WordPress 2.5 and SVN updating
I spent some time this weekend upgrading a bunch of WordPress sites to the newly released 2.5. So far, I’m completely impressed with this upgrade. The admin functions are truly improved and the overall design is beautiful and much more intuitive than the last admin panel. The dashboard alone is worth the upgrade.
We’ve also taken to a new approach for updating our WordPress sites. Since we’ve had a love affair recently with SVN for version control, I decided it made a lot more sense to use direct SVN checkouts of the tagged releases in the WordPress SVN, rather than FTP’ing the entire WordPress directory every time we get a minor release. So… here’s how we’ve got it set up:
- First, we run an SVN checkout to get the tagged release. This gives us all the core WordPress files.
- Next, we upload via FTP all the files that don’t belong to the core WordPress file structure. These files are:
- wp-config.php
- .htaccess
- our custom theme
- our plugins (besides akismet and hello)
- the wp-content/uploads folder
- Then we make sure that uploads folder is writeable by the server, and all should be well.
So with this setup, the next time that we need to upgrade the WordPress release, we can simply SSH into the server and run an svn switch command to the newest tagged release and it will update the changed files. Then we run the upgrade script and we’re there. Much easier when you have to update a dozen WordPress sites at once.
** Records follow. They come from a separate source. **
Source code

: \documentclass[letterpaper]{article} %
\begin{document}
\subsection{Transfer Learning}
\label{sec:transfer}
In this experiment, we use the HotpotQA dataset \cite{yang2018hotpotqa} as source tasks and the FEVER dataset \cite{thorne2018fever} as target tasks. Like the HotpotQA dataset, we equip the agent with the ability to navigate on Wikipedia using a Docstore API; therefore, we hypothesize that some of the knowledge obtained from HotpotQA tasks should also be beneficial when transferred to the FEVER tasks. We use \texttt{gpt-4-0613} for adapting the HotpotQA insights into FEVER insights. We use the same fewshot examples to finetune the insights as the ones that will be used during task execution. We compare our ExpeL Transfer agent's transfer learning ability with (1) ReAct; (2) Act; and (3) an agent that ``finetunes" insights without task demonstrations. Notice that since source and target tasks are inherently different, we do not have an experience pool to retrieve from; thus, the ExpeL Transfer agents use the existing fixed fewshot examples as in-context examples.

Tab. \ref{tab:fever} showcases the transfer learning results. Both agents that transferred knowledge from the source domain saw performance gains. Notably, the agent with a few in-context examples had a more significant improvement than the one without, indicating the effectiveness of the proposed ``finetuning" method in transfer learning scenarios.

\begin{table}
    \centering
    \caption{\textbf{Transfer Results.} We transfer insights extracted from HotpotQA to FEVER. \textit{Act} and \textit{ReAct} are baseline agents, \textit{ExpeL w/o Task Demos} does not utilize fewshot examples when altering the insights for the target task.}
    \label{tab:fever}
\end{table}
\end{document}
So. Anyone see any gotchas in this approach?

April 2nd, 2008 at 1:02 pm
sounds like a winner, i always underestimate the power of SVN and realize i loose hours of life dealing with http://ftp. going to have to try that on the next release.
btw, if you haven’t tried svnX yet for the mac people, it’s by-far the best gui i’ve found to take care of business and offer an easy option to work with checkouts. http://www.lachoseinteractive.net/en/community/subversion/svnx/
April 2nd, 2008 at 1:47 pm
I’ll have to give svnx another try. I use zigversion on the Mac mostly, but it pales in comparison to Tortoise for the PC.